*** Opening SUPPLIED MATERIAL ***

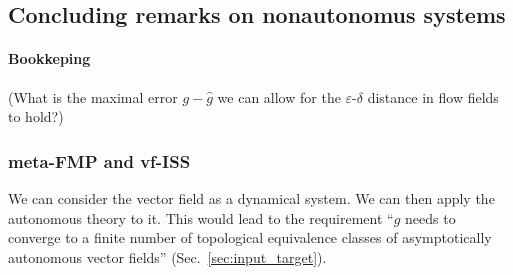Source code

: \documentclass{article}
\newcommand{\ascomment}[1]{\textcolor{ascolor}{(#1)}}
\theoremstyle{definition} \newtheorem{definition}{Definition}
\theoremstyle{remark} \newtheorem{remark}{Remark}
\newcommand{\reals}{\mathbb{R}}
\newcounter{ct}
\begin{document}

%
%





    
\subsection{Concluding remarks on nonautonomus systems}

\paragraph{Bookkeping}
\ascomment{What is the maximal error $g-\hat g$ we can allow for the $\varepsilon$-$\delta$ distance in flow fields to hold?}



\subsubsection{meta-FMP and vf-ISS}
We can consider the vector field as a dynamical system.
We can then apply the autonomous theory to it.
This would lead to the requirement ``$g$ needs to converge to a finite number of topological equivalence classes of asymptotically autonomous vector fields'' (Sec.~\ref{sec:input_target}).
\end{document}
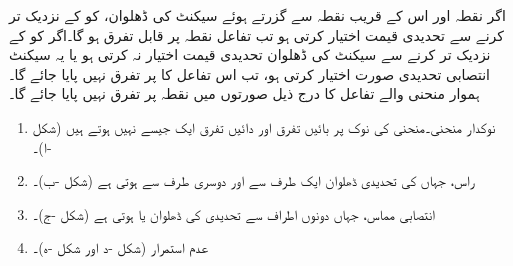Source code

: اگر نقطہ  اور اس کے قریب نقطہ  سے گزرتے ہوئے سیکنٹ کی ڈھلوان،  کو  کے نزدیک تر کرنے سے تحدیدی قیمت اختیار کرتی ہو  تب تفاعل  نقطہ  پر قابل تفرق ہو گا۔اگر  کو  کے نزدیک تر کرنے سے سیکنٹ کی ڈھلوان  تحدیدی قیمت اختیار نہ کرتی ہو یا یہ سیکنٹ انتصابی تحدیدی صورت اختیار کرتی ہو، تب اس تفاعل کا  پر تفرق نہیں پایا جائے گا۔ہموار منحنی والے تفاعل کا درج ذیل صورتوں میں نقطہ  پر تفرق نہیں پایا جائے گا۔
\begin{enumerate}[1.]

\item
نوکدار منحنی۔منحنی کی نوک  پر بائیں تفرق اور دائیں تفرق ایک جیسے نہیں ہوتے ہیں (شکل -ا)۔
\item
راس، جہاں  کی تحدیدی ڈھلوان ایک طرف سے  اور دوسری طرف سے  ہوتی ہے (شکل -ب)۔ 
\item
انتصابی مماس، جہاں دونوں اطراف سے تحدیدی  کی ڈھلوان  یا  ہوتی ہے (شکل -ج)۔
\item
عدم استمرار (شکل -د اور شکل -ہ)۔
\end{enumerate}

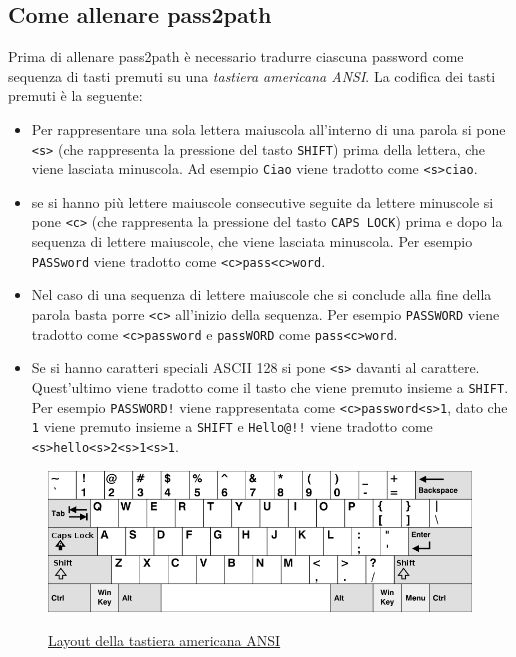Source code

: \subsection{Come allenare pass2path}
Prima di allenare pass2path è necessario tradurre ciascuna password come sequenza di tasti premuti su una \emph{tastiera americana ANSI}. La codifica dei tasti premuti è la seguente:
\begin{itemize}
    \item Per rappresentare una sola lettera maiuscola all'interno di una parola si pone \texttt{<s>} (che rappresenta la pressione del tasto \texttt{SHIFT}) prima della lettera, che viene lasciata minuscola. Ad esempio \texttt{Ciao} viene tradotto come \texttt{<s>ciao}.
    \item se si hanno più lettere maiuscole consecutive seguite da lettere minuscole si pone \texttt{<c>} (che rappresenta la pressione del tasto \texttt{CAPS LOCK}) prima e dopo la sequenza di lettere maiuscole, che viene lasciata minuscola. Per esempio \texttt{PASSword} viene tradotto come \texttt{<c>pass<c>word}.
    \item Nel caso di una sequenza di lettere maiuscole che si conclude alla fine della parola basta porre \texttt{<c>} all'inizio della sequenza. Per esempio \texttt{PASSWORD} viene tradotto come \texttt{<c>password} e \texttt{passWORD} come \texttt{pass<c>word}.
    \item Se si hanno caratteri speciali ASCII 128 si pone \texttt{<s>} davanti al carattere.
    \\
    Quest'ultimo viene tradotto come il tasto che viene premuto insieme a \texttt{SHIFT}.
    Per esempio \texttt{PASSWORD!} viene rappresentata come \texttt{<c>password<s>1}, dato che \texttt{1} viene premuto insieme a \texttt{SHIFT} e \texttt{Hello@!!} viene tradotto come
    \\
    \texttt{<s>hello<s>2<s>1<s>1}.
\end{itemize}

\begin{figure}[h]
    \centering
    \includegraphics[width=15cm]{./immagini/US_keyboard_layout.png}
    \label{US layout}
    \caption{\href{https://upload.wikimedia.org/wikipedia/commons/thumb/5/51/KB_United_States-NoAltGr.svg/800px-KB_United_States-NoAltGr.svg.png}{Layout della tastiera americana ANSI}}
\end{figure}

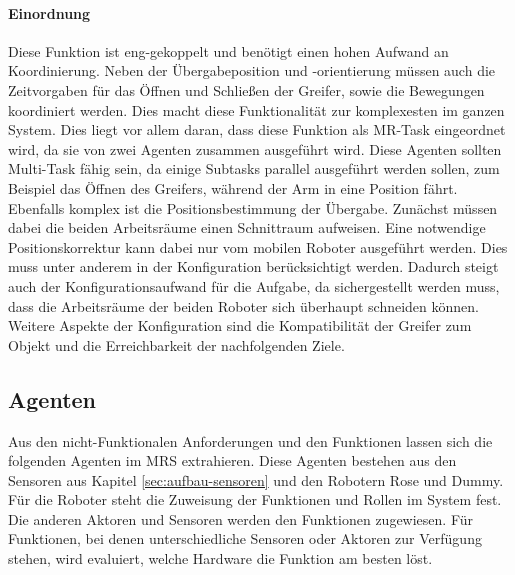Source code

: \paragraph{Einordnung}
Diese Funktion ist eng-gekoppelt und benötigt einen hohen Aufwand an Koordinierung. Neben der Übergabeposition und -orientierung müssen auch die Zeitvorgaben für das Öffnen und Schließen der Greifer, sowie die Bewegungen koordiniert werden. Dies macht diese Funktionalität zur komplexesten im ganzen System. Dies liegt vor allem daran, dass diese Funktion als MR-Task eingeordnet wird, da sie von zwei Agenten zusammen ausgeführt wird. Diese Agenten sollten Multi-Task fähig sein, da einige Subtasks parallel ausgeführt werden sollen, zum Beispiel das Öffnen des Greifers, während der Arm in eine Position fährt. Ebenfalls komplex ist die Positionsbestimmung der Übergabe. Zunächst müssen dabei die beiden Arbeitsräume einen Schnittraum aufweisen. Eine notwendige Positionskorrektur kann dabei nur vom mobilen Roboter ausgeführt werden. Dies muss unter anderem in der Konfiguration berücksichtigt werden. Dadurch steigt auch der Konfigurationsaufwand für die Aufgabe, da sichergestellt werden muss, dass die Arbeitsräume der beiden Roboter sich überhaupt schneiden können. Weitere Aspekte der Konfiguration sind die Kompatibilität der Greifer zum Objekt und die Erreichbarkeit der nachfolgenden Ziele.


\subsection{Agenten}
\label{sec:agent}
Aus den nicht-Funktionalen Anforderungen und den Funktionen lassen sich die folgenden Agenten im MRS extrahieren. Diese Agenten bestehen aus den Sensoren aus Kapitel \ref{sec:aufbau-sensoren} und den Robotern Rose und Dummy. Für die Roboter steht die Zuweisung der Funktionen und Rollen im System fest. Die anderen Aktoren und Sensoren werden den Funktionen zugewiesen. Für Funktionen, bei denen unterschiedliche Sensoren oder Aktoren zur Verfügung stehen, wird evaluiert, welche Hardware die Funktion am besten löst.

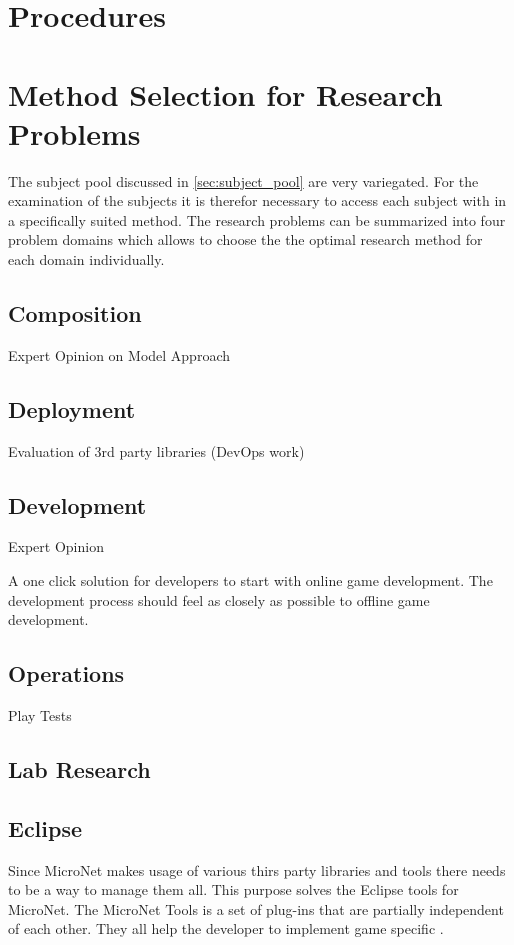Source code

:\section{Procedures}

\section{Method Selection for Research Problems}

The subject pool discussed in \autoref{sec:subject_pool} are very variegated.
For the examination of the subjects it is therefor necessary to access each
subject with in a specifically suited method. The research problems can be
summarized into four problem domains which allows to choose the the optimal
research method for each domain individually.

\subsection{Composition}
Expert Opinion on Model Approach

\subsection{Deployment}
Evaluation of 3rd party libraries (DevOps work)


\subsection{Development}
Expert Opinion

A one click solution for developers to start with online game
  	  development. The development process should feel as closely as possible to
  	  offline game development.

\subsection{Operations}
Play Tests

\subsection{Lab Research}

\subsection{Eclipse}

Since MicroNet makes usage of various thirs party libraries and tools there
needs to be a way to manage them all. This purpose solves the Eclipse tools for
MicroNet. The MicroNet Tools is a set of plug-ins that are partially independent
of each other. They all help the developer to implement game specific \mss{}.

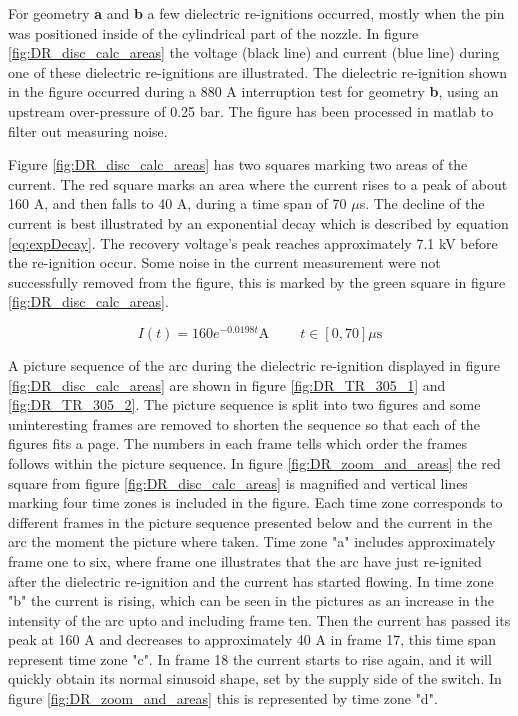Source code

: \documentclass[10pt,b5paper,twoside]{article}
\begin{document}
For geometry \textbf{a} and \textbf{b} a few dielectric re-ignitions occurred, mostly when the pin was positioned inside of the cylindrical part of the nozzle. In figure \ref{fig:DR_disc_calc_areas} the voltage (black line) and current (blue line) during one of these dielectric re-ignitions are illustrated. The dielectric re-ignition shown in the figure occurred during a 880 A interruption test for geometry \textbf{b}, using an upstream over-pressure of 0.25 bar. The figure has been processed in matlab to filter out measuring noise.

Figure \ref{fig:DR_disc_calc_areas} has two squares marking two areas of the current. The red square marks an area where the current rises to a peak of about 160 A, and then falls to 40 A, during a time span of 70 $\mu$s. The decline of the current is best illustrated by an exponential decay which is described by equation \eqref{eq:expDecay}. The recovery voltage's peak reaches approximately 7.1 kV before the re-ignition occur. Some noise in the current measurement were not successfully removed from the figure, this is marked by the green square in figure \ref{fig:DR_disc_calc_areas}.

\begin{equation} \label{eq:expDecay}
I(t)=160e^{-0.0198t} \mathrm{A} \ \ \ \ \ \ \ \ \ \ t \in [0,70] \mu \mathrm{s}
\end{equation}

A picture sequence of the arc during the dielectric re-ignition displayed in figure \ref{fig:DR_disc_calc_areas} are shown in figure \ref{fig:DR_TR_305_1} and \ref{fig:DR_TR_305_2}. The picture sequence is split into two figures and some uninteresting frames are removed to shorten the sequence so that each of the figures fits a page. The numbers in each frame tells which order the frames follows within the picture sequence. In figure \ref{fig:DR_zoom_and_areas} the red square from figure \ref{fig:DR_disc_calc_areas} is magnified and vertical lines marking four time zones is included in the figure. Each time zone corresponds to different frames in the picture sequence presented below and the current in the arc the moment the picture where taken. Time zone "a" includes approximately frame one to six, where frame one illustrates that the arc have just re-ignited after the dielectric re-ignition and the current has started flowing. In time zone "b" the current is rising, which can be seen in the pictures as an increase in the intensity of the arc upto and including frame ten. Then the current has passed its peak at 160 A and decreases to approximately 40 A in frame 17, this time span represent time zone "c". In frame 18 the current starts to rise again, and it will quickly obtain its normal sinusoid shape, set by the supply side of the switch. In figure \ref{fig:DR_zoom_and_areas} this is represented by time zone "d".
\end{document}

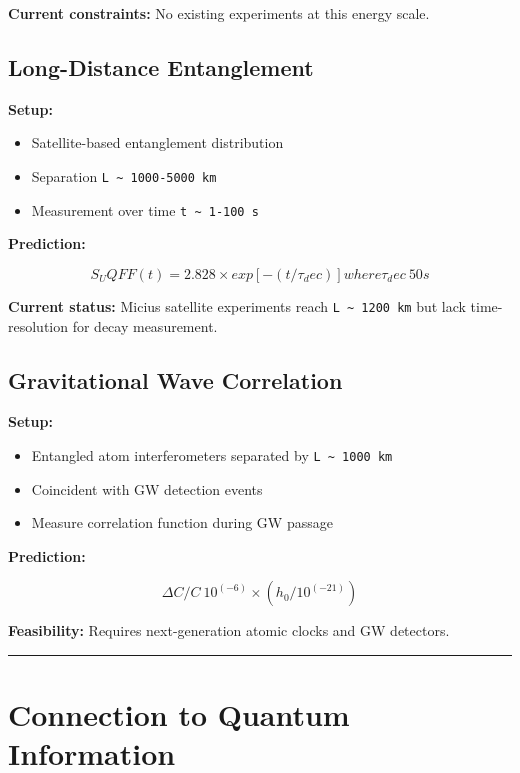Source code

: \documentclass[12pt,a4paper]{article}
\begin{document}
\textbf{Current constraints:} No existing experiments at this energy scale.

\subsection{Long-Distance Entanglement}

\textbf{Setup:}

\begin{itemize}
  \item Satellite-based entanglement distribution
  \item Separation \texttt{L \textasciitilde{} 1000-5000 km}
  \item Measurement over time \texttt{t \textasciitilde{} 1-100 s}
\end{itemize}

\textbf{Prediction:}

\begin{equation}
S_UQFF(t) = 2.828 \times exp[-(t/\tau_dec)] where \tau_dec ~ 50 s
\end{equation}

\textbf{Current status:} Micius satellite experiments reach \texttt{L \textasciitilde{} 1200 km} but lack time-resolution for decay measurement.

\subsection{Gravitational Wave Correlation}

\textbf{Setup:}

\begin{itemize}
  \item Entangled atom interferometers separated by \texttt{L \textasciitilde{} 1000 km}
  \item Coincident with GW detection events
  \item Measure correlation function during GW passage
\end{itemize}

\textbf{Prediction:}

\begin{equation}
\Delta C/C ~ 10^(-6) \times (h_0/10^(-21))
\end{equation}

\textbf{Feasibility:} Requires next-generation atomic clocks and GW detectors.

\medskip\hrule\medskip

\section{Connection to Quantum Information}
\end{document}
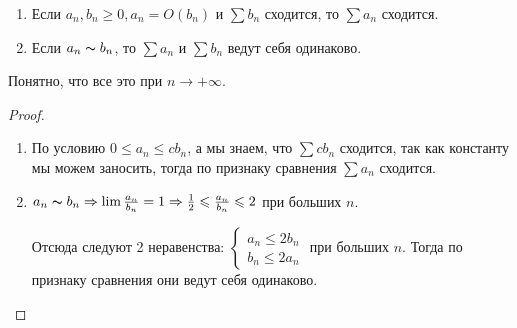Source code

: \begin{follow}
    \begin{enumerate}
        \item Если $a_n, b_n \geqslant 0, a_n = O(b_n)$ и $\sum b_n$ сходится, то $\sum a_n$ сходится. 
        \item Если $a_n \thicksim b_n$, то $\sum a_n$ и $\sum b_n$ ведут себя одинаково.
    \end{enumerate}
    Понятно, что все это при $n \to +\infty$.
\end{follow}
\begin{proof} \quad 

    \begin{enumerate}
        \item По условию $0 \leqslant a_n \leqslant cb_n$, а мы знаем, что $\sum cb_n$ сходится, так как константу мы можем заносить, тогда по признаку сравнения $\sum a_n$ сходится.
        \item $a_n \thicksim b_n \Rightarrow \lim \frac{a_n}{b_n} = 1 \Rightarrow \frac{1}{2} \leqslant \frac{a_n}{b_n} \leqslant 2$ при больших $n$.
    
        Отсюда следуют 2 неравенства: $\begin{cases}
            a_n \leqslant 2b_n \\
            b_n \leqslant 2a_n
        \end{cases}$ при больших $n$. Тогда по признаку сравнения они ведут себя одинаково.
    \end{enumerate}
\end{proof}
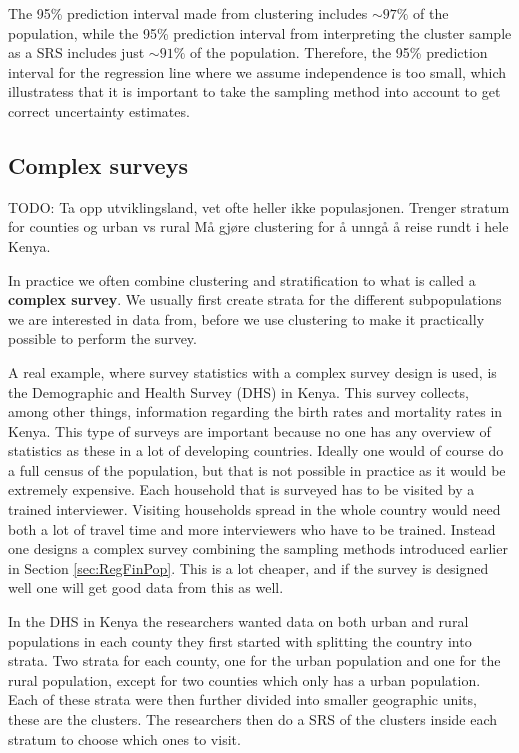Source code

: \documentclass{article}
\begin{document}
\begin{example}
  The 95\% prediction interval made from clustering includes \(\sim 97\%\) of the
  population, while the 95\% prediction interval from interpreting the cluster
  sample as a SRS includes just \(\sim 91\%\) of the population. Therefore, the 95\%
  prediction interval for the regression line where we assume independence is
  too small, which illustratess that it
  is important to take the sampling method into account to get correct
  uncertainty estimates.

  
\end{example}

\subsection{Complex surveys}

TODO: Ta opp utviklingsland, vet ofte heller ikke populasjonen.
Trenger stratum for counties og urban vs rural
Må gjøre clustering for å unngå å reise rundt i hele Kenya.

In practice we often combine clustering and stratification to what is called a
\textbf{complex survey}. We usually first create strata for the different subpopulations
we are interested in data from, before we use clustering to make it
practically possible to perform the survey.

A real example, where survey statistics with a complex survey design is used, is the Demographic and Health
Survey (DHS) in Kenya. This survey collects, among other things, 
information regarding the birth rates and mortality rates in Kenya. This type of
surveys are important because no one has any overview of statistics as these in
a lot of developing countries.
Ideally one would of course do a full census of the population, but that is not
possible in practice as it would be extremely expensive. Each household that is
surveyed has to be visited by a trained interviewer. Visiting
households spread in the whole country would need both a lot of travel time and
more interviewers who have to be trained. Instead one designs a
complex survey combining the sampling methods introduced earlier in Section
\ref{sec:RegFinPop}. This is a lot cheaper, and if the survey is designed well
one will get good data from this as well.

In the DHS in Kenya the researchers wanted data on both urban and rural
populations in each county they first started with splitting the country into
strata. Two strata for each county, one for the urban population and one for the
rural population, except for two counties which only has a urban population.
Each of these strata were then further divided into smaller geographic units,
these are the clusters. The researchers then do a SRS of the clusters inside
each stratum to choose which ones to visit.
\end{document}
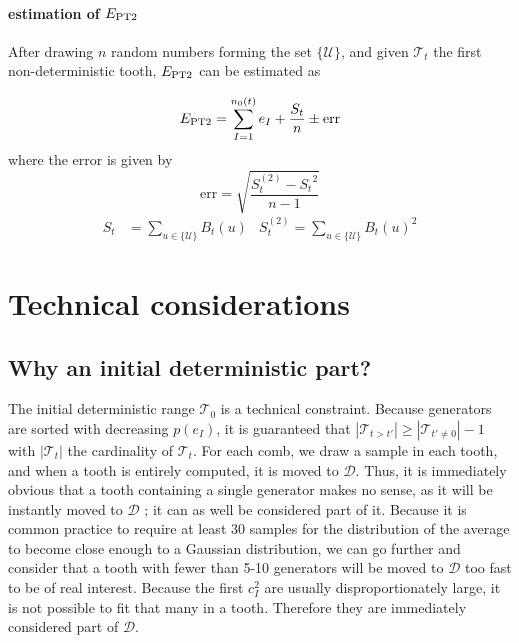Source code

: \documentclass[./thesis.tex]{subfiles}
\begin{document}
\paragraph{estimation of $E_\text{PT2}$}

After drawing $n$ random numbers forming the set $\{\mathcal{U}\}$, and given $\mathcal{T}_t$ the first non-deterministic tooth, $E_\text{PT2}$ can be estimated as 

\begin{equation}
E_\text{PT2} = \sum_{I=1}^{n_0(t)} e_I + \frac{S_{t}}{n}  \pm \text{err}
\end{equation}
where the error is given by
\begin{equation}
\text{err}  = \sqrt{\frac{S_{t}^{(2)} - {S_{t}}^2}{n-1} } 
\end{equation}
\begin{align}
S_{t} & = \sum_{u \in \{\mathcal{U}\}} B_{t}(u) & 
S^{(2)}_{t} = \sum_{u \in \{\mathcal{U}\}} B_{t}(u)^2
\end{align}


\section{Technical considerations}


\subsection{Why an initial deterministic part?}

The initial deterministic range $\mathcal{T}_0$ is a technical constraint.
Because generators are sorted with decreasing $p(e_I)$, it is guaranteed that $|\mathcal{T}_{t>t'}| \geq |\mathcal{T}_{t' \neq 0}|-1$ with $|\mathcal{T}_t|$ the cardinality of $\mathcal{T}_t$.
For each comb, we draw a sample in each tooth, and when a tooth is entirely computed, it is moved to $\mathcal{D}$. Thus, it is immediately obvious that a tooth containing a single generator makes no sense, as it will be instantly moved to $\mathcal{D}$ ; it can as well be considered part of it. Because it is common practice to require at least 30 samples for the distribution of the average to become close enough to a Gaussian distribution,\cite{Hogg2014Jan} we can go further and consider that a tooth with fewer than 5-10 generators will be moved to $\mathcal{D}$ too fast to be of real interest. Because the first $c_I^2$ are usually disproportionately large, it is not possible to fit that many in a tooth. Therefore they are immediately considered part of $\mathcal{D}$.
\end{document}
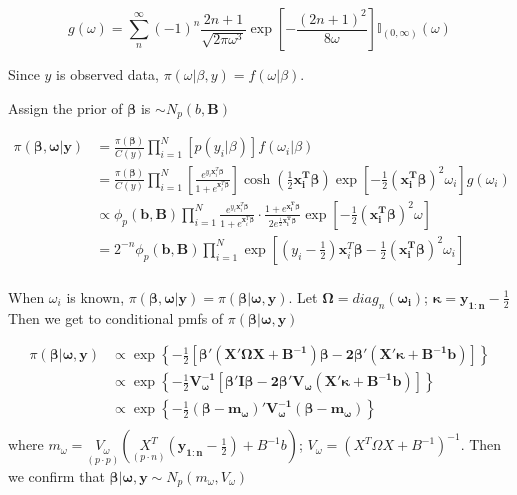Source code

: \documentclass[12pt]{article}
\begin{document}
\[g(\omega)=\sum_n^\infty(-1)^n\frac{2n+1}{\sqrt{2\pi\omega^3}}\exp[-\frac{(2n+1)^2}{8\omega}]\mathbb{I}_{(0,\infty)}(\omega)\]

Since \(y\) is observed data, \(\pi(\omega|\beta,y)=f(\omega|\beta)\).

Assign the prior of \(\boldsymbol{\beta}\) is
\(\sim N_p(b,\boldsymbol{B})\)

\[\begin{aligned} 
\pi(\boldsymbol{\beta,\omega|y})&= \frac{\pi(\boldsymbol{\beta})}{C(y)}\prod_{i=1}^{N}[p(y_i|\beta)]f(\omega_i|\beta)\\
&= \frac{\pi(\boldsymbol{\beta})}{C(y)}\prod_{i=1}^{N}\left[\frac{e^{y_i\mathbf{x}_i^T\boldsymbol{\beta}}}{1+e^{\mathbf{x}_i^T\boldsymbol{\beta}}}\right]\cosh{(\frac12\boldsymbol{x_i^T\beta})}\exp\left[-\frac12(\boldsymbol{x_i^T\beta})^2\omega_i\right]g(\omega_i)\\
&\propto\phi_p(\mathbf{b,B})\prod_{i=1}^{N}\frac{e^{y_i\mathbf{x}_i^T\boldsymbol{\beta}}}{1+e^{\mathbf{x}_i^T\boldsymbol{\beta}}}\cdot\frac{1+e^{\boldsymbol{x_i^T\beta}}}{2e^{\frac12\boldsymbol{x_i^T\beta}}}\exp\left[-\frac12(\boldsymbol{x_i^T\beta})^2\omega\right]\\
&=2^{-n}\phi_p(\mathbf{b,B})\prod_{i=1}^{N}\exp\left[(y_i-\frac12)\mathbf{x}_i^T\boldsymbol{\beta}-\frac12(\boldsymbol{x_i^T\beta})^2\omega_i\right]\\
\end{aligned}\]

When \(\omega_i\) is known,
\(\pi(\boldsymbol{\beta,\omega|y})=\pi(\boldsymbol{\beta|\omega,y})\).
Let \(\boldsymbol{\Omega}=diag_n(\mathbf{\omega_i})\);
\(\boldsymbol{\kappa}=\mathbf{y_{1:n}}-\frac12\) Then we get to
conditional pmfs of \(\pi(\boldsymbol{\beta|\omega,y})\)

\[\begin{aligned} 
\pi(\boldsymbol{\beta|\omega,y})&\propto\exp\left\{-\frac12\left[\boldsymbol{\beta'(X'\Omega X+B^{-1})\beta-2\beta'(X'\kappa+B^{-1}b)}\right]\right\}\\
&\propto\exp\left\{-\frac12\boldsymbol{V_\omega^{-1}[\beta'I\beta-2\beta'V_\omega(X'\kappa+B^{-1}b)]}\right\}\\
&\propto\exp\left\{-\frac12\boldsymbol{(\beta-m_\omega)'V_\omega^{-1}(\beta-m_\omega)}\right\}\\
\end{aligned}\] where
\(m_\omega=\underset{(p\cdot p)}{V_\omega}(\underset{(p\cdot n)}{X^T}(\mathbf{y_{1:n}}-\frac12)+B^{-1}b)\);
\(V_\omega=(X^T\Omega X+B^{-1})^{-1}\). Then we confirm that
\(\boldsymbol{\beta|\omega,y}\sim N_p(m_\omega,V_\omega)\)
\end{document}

*** Closing SUPPLIED MATERIAL ***

_EXERCISE BRIEF_
What is the number of lines in the records that contain the string "americana"? Give only that number.

_FINISHED TASK_
2